MSTP Candidate Univ. of Chicago Pritzker Sch. of Med. Chicago, Illinois, United States
Disclosure(s):
Salvador Norton de Matos: No financial relationships to disclose
Introduction/Rationale: Asthma is a disease of chronic airway inflammation associated with heterogenous immune phenotypes. While current immunotherapies have shown efficacy in treating allergic asthma, steroid resistant asthma critically lacks a druggable target, making it a major contributor of asthma morbidity and mortality. Here, we developed a cytokine immunotherapy to ameliorate clinical and pathological features of asthma in the steroid-resistant A/J mouse strain.
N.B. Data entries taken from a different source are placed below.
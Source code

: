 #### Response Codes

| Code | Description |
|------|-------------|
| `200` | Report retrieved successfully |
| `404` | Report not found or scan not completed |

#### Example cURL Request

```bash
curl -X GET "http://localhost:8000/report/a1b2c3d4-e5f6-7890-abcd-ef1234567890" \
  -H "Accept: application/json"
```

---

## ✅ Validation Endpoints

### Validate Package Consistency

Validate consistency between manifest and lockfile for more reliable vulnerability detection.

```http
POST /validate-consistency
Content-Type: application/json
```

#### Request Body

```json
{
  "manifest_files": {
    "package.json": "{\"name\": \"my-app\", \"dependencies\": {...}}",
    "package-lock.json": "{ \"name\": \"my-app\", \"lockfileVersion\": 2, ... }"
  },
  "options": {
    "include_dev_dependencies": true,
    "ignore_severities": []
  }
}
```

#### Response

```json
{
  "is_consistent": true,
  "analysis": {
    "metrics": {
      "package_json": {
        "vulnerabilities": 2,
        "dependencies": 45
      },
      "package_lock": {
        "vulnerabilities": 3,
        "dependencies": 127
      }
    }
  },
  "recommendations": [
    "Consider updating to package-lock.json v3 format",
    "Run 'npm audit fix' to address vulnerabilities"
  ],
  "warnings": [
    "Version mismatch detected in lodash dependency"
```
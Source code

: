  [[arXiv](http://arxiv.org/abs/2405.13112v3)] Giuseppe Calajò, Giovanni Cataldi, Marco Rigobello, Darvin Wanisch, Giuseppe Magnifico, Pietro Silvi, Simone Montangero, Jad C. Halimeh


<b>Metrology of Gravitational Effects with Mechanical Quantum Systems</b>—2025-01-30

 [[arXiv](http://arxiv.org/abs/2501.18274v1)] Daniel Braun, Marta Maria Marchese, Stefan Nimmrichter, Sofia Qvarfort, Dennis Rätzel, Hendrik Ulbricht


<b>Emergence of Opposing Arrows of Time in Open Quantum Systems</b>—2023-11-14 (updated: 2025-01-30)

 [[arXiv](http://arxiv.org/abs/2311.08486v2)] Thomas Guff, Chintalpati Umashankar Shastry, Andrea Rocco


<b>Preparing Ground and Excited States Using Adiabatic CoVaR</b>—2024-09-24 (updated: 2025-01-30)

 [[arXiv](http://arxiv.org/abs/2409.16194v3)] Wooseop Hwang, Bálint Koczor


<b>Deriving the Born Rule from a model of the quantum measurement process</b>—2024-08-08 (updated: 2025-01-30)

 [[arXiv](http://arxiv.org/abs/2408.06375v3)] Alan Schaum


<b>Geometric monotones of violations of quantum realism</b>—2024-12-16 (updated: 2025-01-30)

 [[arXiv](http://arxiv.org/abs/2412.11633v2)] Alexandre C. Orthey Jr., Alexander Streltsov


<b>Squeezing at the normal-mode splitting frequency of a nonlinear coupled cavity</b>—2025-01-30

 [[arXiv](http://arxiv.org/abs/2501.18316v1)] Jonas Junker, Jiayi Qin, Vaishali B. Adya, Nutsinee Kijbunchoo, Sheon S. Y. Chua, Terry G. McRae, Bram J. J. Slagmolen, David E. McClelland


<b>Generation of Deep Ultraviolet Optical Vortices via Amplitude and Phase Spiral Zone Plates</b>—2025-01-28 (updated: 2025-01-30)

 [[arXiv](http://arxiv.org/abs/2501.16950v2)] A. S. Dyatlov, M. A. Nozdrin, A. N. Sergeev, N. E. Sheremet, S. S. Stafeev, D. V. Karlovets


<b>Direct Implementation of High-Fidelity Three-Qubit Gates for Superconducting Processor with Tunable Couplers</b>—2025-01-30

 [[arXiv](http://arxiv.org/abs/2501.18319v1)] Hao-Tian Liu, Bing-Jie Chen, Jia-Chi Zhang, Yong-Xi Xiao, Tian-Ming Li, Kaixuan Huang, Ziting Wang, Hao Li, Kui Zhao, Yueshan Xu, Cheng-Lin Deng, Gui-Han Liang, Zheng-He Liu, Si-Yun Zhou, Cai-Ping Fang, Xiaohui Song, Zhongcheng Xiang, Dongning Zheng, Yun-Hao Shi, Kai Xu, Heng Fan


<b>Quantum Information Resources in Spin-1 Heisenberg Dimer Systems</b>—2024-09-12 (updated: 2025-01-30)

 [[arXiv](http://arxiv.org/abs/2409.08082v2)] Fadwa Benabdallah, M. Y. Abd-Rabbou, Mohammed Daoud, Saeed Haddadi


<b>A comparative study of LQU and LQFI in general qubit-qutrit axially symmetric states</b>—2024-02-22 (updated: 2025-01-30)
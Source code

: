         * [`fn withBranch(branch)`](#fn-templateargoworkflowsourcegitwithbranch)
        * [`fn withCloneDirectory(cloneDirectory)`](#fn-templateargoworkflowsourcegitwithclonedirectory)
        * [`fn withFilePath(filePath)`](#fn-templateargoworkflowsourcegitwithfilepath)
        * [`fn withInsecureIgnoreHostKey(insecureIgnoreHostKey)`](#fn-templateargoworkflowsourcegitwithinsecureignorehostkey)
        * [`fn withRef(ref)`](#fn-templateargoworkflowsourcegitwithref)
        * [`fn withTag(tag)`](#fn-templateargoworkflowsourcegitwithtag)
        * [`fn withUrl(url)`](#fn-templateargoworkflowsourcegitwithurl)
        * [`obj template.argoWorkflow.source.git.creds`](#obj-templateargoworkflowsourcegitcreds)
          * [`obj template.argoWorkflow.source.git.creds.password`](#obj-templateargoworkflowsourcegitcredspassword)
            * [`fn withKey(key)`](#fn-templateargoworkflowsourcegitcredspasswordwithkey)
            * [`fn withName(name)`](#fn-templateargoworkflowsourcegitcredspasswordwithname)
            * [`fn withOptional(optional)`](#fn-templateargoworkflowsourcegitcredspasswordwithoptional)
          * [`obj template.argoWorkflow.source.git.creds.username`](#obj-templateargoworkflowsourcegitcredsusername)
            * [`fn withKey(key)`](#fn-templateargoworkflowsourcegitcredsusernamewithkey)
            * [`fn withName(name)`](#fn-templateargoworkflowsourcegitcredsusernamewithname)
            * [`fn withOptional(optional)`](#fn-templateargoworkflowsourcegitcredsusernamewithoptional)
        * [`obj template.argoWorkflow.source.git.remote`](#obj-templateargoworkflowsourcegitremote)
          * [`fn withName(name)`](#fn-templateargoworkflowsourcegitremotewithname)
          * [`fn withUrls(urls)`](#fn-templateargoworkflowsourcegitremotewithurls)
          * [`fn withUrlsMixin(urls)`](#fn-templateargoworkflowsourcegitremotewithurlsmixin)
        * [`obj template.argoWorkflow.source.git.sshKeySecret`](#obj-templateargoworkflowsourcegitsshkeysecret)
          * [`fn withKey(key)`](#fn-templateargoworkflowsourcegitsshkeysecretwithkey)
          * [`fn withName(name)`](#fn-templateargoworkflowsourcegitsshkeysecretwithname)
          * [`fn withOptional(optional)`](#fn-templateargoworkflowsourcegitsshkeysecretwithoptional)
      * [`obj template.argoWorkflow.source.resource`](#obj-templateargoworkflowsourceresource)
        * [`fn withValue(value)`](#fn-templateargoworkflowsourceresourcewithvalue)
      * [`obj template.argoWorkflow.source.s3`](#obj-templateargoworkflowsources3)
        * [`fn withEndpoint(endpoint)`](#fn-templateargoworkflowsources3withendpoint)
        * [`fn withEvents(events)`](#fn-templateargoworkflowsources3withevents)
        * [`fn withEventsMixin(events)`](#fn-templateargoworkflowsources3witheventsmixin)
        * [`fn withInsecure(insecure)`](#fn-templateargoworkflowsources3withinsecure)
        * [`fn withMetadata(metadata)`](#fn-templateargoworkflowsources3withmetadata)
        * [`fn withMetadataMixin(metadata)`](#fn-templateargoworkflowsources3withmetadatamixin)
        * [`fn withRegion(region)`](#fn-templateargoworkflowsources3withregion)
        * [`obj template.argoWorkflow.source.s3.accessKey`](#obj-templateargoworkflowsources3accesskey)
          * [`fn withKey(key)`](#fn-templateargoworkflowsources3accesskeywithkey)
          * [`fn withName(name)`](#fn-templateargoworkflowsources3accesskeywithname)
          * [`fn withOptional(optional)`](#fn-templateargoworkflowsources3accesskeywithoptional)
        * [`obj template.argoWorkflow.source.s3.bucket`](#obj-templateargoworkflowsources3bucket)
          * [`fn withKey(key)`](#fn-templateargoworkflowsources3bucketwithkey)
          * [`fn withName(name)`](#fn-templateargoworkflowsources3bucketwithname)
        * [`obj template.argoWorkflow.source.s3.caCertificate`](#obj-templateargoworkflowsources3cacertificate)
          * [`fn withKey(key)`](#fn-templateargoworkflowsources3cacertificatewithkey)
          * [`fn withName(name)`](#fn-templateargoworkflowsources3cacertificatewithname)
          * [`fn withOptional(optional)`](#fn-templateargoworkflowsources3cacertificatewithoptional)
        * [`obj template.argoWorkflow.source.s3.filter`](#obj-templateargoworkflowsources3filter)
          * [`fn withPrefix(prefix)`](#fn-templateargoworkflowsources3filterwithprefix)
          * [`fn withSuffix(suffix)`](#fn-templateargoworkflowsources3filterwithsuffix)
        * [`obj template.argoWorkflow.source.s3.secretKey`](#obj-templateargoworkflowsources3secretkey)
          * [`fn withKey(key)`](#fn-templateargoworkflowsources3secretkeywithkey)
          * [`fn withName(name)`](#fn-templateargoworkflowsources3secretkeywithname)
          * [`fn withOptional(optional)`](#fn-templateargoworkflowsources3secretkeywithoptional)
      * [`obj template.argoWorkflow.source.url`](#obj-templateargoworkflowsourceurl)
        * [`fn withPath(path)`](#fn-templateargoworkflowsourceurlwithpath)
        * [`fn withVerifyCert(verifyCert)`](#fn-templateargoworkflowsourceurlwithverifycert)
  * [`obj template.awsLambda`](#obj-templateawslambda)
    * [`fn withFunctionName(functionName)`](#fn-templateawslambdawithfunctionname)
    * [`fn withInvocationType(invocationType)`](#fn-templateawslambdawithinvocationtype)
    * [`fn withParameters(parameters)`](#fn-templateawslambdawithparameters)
Methods: A/J mice subjected to house dust mite extract-induced allergy to induce asthma pathology. Mice were then subjected to methacholine induced airway hyperresponsiveness challenges to evaluate asthma physiology. The immunological makeup of the lungs and bronchoalveolar space were also evaluated with flow cytometry.
Results: Mice treated with the engineered cytokine exhibited reduced airway hyperresponsiveness to methacholine challenges, in contrast to those treated with dexamethasone. Notably, dexamethasone-treated mice presented with worse airway hyperresponsiveness than untreated controls. Histology demonstrated a reduction of airway inflammation and pathologic markers of disease whereas cytometry analysis revealed suppressed airway eosinophilia and neutrophilia. Cytokine immunotherapy reduced features associated with CD4+ T cell activation while increasing molecular markers of regulatory T cell activity.
Conclusion: Taken together, this cytokine immunotherapy has demonstrated promising results at ameliorating disease features in a pre-clinical model of steroid-resistant asthma which could lead towards a scalable and translatable treatment for patients with asthma.